### DATA SHOWN

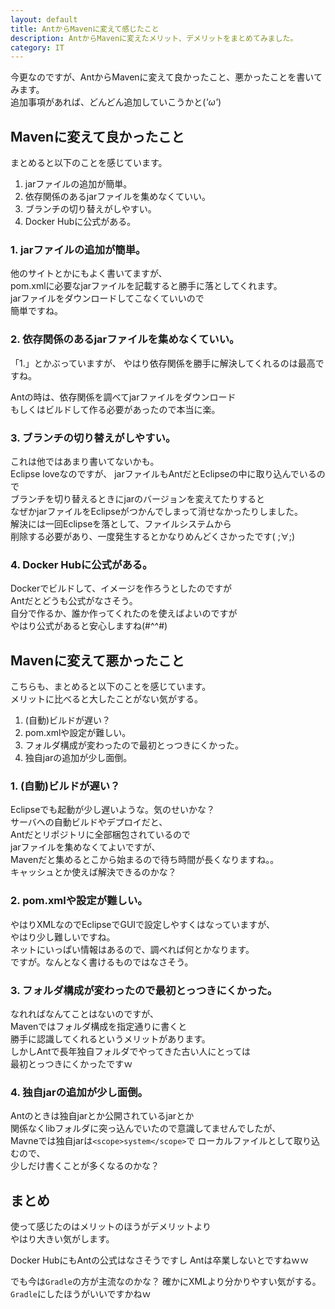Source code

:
 ```yaml
---
layout: default
title: AntからMavenに変えて感じたこと
description: AntからMavenに変えたメリット、デメリットをまとめてみました。
category: IT
---
```


今更なのですが、AntからMavenに変えて良かったこと、悪かったことを書いてみます。  
追加事項があれば、どんどん追加していこうかと(*'ω'*)

## Mavenに変えて良かったこと

まとめると以下のことを感じています。

1. jarファイルの追加が簡単。
2. 依存関係のあるjarファイルを集めなくていい。
3. ブランチの切り替えがしやすい。
4. Docker Hubに公式がある。


### 1. jarファイルの追加が簡単。

他のサイトとかにもよく書いてますが、  
pom.xmlに必要なjarファイルを記載すると勝手に落としてくれます。  
jarファイルをダウンロードしてこなくていいので  
簡単ですね。

### 2. 依存関係のあるjarファイルを集めなくていい。

「1.」とかぶっていますが、
やはり依存関係を勝手に解決してくれるのは最高ですね。  

Antの時は、依存関係を調べてjarファイルをダウンロード  
もしくはビルドして作る必要があったので本当に楽。

### 3. ブランチの切り替えがしやすい。

これは他ではあまり書いてないかも。  
Eclipse loveなのですが、
jarファイルもAntだとEclipseの中に取り込んでいるので  
ブランチを切り替えるときにjarのバージョンを変えてたりすると  
なぜかjarファイルをEclipseがつかんでしまって消せなかったりしました。  
解決には一回Eclipseを落として、ファイルシステムから  
削除する必要があり、一度発生するとかなりめんどくさかったです( ;∀;)

### 4. Docker Hubに公式がある。

Dockerでビルドして、イメージを作ろうとしたのですが  
Antだとどうも公式がなさそう。  
自分で作るか、誰か作ってくれたのを使えばよいのですが  
やはり公式があると安心しますね(#^^#)

## Mavenに変えて悪かったこと

こちらも、まとめると以下のことを感じています。  
メリットに比べると大したことがない気がする。

1. (自動)ビルドが遅い？
2. pom.xmlや設定が難しい。
3. フォルダ構成が変わったので最初とっつきにくかった。
4. 独自jarの追加が少し面倒。

### 1. (自動)ビルドが遅い？
  
Eclipseでも起動が少し遅いような。気のせいかな？  
サーバへの自動ビルドやデプロイだと、  
Antだとリポジトリに全部梱包されているので  
jarファイルを集めなくてよいですが、  
Mavenだと集めるとこから始まるので待ち時間が長くなりますね。。  
キャッシュとか使えば解決できるのかな？

### 2. pom.xmlや設定が難しい。

やはりXMLなのでEclipseでGUIで設定しやすくはなっていますが、  
やはり少し難しいですね。  
ネットにいっぱい情報はあるので、調べれば何とかなります。  
ですが。なんとなく書けるものではなさそう。

### 3. フォルダ構成が変わったので最初とっつきにくかった。

なれればなんてことはないのですが、  
Mavenではフォルダ構成を指定通りに書くと  
勝手に認識してくれるというメリットがあります。  
しかしAntで長年独自フォルダでやってきた古い人にとっては  
最初とっつきにくかったですｗ

### 4. 独自jarの追加が少し面倒。

Antのときは独自jarとか公開されているjarとか  
関係なくlibフォルダに突っ込んでいたので意識してませんでしたが、  
Mavneでは独自jarは`<scope>system</scope>`で
ローカルファイルとして取り込むので、  
少しだけ書くことが多くなるのかな？

## まとめ

使って感じたのはメリットのほうがデメリットより  
やはり大きい気がします。

Docker HubにもAntの公式はなさそうですし
Antは卒業しないとですねｗｗ

でも今は`Gradle`の方が主流なのかな？
確かにXMLより分かりやすい気がする。
`Gradle`にしたほうがいいですかねｗ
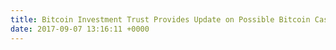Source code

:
 ```yaml
---
title: Bitcoin Investment Trust Provides Update on Possible Bitcoin Cash Distribution
date: 2017-09-07 13:16:11 +0000
---
```

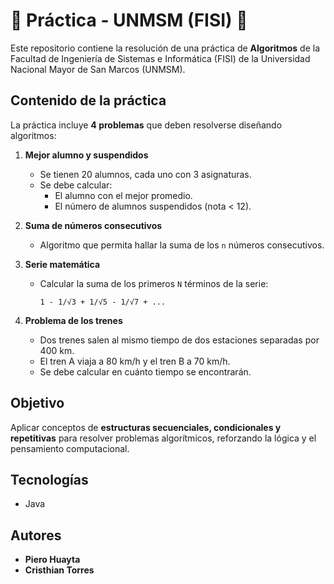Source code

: # 📝 Práctica - UNMSM (FISI) 📝

Este repositorio contiene la resolución de una práctica de **Algoritmos** de la Facultad de Ingeniería de Sistemas e Informática (FISI) de la Universidad Nacional Mayor de San Marcos (UNMSM).  

## Contenido de la práctica

La práctica incluye **4 problemas** que deben resolverse diseñando algoritmos:

1. **Mejor alumno y suspendidos**  
   - Se tienen 20 alumnos, cada uno con 3 asignaturas.  
   - Se debe calcular:  
     - El alumno con el mejor promedio.  
     - El número de alumnos suspendidos (nota < 12).  

2. **Suma de números consecutivos**  
   - Algoritmo que permita hallar la suma de los `n` números consecutivos.  

3. **Serie matemática**  
   - Calcular la suma de los primeros `N` términos de la serie:  
     ```
     1 - 1/√3 + 1/√5 - 1/√7 + ...
     ```

4. **Problema de los trenes**  
   - Dos trenes salen al mismo tiempo de dos estaciones separadas por 400 km.  
   - El tren A viaja a 80 km/h y el tren B a 70 km/h.  
   - Se debe calcular en cuánto tiempo se encontrarán.  

## Objetivo

Aplicar conceptos de **estructuras secuenciales, condicionales y repetitivas** para resolver problemas algorítmicos, reforzando la lógica y el pensamiento computacional.

## Tecnologías
- Java  

## Autores

- **Piero Huayta**
- **Cristhian Torres**  

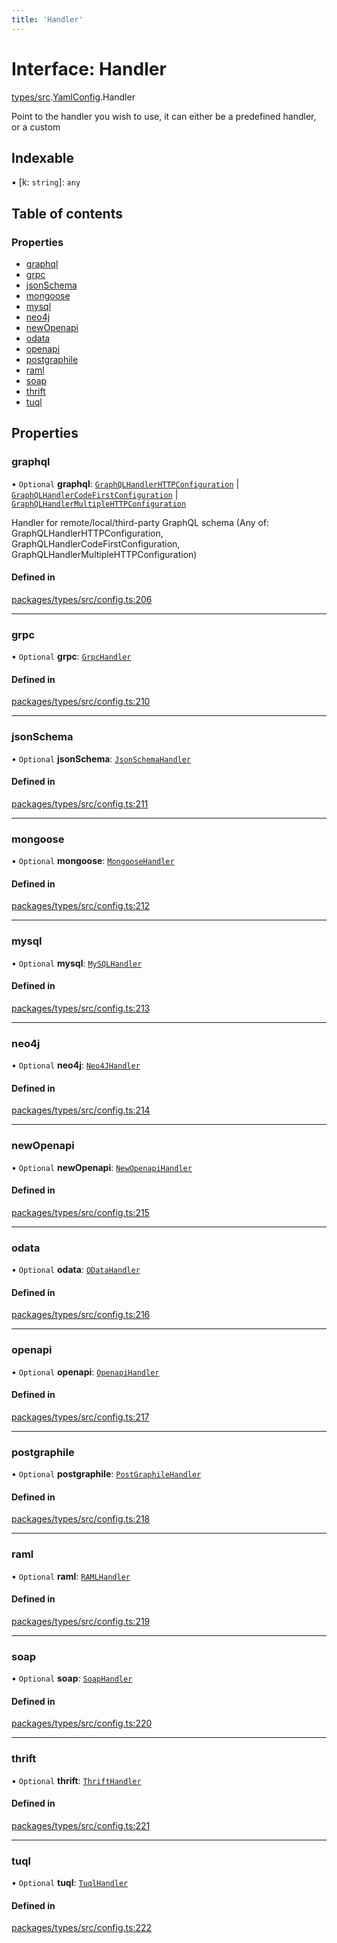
 ```yaml
---
title: 'Handler'
---
```


# Interface: Handler

[types/src](../modules/types_src).[YamlConfig](../modules/types_src.YamlConfig).Handler

Point to the handler you wish to use, it can either be a predefined handler, or a custom

## Indexable

▪ [k: `string`]: `any`

## Table of contents

### Properties

- [graphql](types_src.YamlConfig.Handler#graphql)
- [grpc](types_src.YamlConfig.Handler#grpc)
- [jsonSchema](types_src.YamlConfig.Handler#jsonschema)
- [mongoose](types_src.YamlConfig.Handler#mongoose)
- [mysql](types_src.YamlConfig.Handler#mysql)
- [neo4j](types_src.YamlConfig.Handler#neo4j)
- [newOpenapi](types_src.YamlConfig.Handler#newopenapi)
- [odata](types_src.YamlConfig.Handler#odata)
- [openapi](types_src.YamlConfig.Handler#openapi)
- [postgraphile](types_src.YamlConfig.Handler#postgraphile)
- [raml](types_src.YamlConfig.Handler#raml)
- [soap](types_src.YamlConfig.Handler#soap)
- [thrift](types_src.YamlConfig.Handler#thrift)
- [tuql](types_src.YamlConfig.Handler#tuql)

## Properties

### graphql

• `Optional` **graphql**: [`GraphQLHandlerHTTPConfiguration`](types_src.YamlConfig.GraphQLHandlerHTTPConfiguration) \| [`GraphQLHandlerCodeFirstConfiguration`](types_src.YamlConfig.GraphQLHandlerCodeFirstConfiguration) \| [`GraphQLHandlerMultipleHTTPConfiguration`](types_src.YamlConfig.GraphQLHandlerMultipleHTTPConfiguration)

Handler for remote/local/third-party GraphQL schema (Any of: GraphQLHandlerHTTPConfiguration, GraphQLHandlerCodeFirstConfiguration, GraphQLHandlerMultipleHTTPConfiguration)

#### Defined in

[packages/types/src/config.ts:206](https://github.com/Urigo/graphql-mesh/blob/master/packages/types/src/config.ts#L206)

___

### grpc

• `Optional` **grpc**: [`GrpcHandler`](types_src.YamlConfig.GrpcHandler)

#### Defined in

[packages/types/src/config.ts:210](https://github.com/Urigo/graphql-mesh/blob/master/packages/types/src/config.ts#L210)

___

### jsonSchema

• `Optional` **jsonSchema**: [`JsonSchemaHandler`](types_src.YamlConfig.JsonSchemaHandler)

#### Defined in

[packages/types/src/config.ts:211](https://github.com/Urigo/graphql-mesh/blob/master/packages/types/src/config.ts#L211)

___

### mongoose

• `Optional` **mongoose**: [`MongooseHandler`](types_src.YamlConfig.MongooseHandler)

#### Defined in

[packages/types/src/config.ts:212](https://github.com/Urigo/graphql-mesh/blob/master/packages/types/src/config.ts#L212)

___

### mysql

• `Optional` **mysql**: [`MySQLHandler`](types_src.YamlConfig.MySQLHandler)

#### Defined in

[packages/types/src/config.ts:213](https://github.com/Urigo/graphql-mesh/blob/master/packages/types/src/config.ts#L213)

___

### neo4j

• `Optional` **neo4j**: [`Neo4JHandler`](types_src.YamlConfig.Neo4JHandler)

#### Defined in

[packages/types/src/config.ts:214](https://github.com/Urigo/graphql-mesh/blob/master/packages/types/src/config.ts#L214)

___

### newOpenapi

• `Optional` **newOpenapi**: [`NewOpenapiHandler`](types_src.YamlConfig.NewOpenapiHandler)

#### Defined in

[packages/types/src/config.ts:215](https://github.com/Urigo/graphql-mesh/blob/master/packages/types/src/config.ts#L215)

___

### odata

• `Optional` **odata**: [`ODataHandler`](types_src.YamlConfig.ODataHandler)

#### Defined in

[packages/types/src/config.ts:216](https://github.com/Urigo/graphql-mesh/blob/master/packages/types/src/config.ts#L216)

___

### openapi

• `Optional` **openapi**: [`OpenapiHandler`](types_src.YamlConfig.OpenapiHandler)

#### Defined in

[packages/types/src/config.ts:217](https://github.com/Urigo/graphql-mesh/blob/master/packages/types/src/config.ts#L217)

___

### postgraphile

• `Optional` **postgraphile**: [`PostGraphileHandler`](types_src.YamlConfig.PostGraphileHandler)

#### Defined in

[packages/types/src/config.ts:218](https://github.com/Urigo/graphql-mesh/blob/master/packages/types/src/config.ts#L218)

___

### raml

• `Optional` **raml**: [`RAMLHandler`](types_src.YamlConfig.RAMLHandler)

#### Defined in

[packages/types/src/config.ts:219](https://github.com/Urigo/graphql-mesh/blob/master/packages/types/src/config.ts#L219)

___

### soap

• `Optional` **soap**: [`SoapHandler`](types_src.YamlConfig.SoapHandler)

#### Defined in

[packages/types/src/config.ts:220](https://github.com/Urigo/graphql-mesh/blob/master/packages/types/src/config.ts#L220)

___

### thrift

• `Optional` **thrift**: [`ThriftHandler`](types_src.YamlConfig.ThriftHandler)

#### Defined in

[packages/types/src/config.ts:221](https://github.com/Urigo/graphql-mesh/blob/master/packages/types/src/config.ts#L221)

___

### tuql

• `Optional` **tuql**: [`TuqlHandler`](types_src.YamlConfig.TuqlHandler)

#### Defined in

[packages/types/src/config.ts:222](https://github.com/Urigo/graphql-mesh/blob/master/packages/types/src/config.ts#L222)
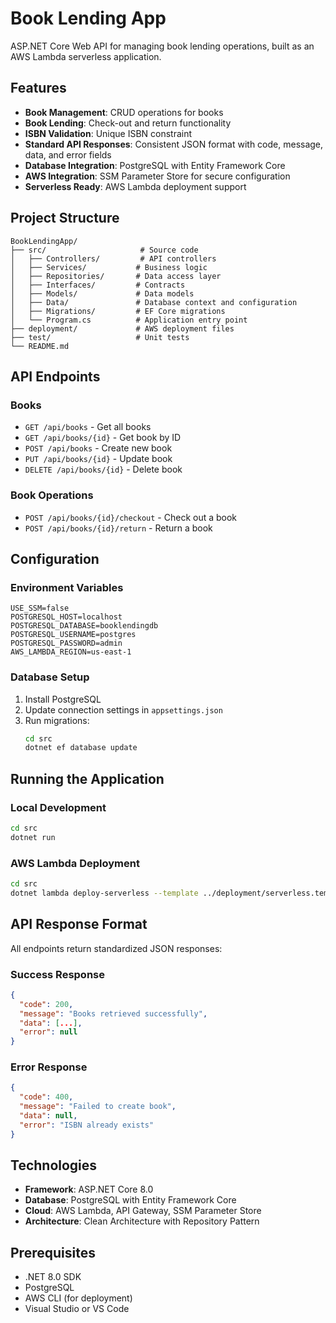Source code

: # Book Lending App

ASP.NET Core Web API for managing book lending operations, built as an AWS Lambda serverless application.

## Features

- **Book Management**: CRUD operations for books
- **Book Lending**: Check-out and return functionality
- **ISBN Validation**: Unique ISBN constraint
- **Standard API Responses**: Consistent JSON format with code, message, data, and error fields
- **Database Integration**: PostgreSQL with Entity Framework Core
- **AWS Integration**: SSM Parameter Store for secure configuration
- **Serverless Ready**: AWS Lambda deployment support

## Project Structure

```
BookLendingApp/
├── src/                     # Source code
│   ├── Controllers/         # API controllers
│   ├── Services/           # Business logic
│   ├── Repositories/       # Data access layer
│   ├── Interfaces/         # Contracts
│   ├── Models/             # Data models
│   ├── Data/               # Database context and configuration
│   ├── Migrations/         # EF Core migrations
│   └── Program.cs          # Application entry point
├── deployment/             # AWS deployment files
├── test/                   # Unit tests
└── README.md
```

## API Endpoints

### Books
- `GET /api/books` - Get all books
- `GET /api/books/{id}` - Get book by ID
- `POST /api/books` - Create new book
- `PUT /api/books/{id}` - Update book
- `DELETE /api/books/{id}` - Delete book

### Book Operations
- `POST /api/books/{id}/checkout` - Check out a book
- `POST /api/books/{id}/return` - Return a book

## Configuration

### Environment Variables
```
USE_SSM=false
POSTGRESQL_HOST=localhost
POSTGRESQL_DATABASE=booklendingdb
POSTGRESQL_USERNAME=postgres
POSTGRESQL_PASSWORD=admin
AWS_LAMBDA_REGION=us-east-1
```

### Database Setup
1. Install PostgreSQL
2. Update connection settings in `appsettings.json`
3. Run migrations:
   ```bash
   cd src
   dotnet ef database update
   ```

## Running the Application

### Local Development
```bash
cd src
dotnet run
```

### AWS Lambda Deployment
```bash
cd src
dotnet lambda deploy-serverless --template ../deployment/serverless.template --s3-bucket your-deployment-bucket
```

## API Response Format

All endpoints return standardized JSON responses:

### Success Response
```json
{
  "code": 200,
  "message": "Books retrieved successfully",
  "data": [...],
  "error": null
}
```

### Error Response
```json
{
  "code": 400,
  "message": "Failed to create book",
  "data": null,
  "error": "ISBN already exists"
}
```

## Technologies

- **Framework**: ASP.NET Core 8.0
- **Database**: PostgreSQL with Entity Framework Core
- **Cloud**: AWS Lambda, API Gateway, SSM Parameter Store
- **Architecture**: Clean Architecture with Repository Pattern

## Prerequisites

- .NET 8.0 SDK
- PostgreSQL
- AWS CLI (for deployment)
- Visual Studio or VS Code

### REQUIRED ACTION
Report, for the data above, every line in which the string "ブランチの切り替えがしやすい" appears.

### RESPONSE
3. ブランチの切り替えがしやすい。
### 3. ブランチの切り替えがしやすい。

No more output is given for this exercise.